▶ [ACTION ITEM]: Your task is to find every line in the records that holds the string "from" and copy it.

▶ [Source texts of formatted documents]:
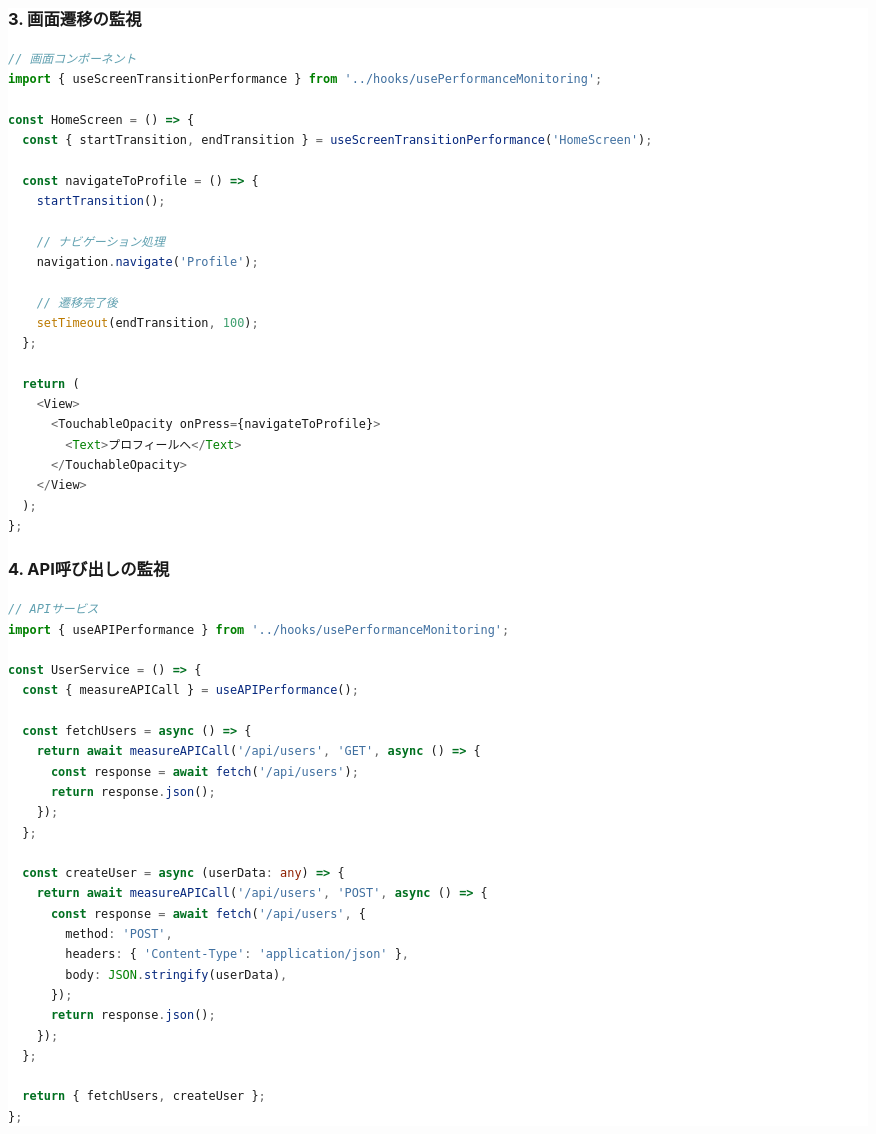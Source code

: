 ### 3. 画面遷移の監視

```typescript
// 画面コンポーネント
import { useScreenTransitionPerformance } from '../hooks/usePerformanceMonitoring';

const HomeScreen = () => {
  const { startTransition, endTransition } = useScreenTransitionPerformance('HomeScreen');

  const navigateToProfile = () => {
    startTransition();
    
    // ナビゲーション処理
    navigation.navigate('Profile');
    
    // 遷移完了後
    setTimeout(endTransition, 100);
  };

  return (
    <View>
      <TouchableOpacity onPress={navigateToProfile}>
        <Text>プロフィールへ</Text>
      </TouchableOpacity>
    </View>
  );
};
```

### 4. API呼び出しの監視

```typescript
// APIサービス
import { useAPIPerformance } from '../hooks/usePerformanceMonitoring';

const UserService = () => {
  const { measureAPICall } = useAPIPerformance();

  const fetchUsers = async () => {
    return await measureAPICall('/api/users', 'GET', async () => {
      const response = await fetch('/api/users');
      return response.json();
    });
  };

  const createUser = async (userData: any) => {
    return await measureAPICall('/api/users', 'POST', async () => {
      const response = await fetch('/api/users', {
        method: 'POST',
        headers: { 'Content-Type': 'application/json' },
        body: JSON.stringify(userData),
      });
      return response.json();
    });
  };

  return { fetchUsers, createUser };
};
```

▶ [OUTPUT OF THE TASK]:
import { useScreenTransitionPerformance } from '../hooks/usePerformanceMonitoring';
import { useAPIPerformance } from '../hooks/usePerformanceMonitoring';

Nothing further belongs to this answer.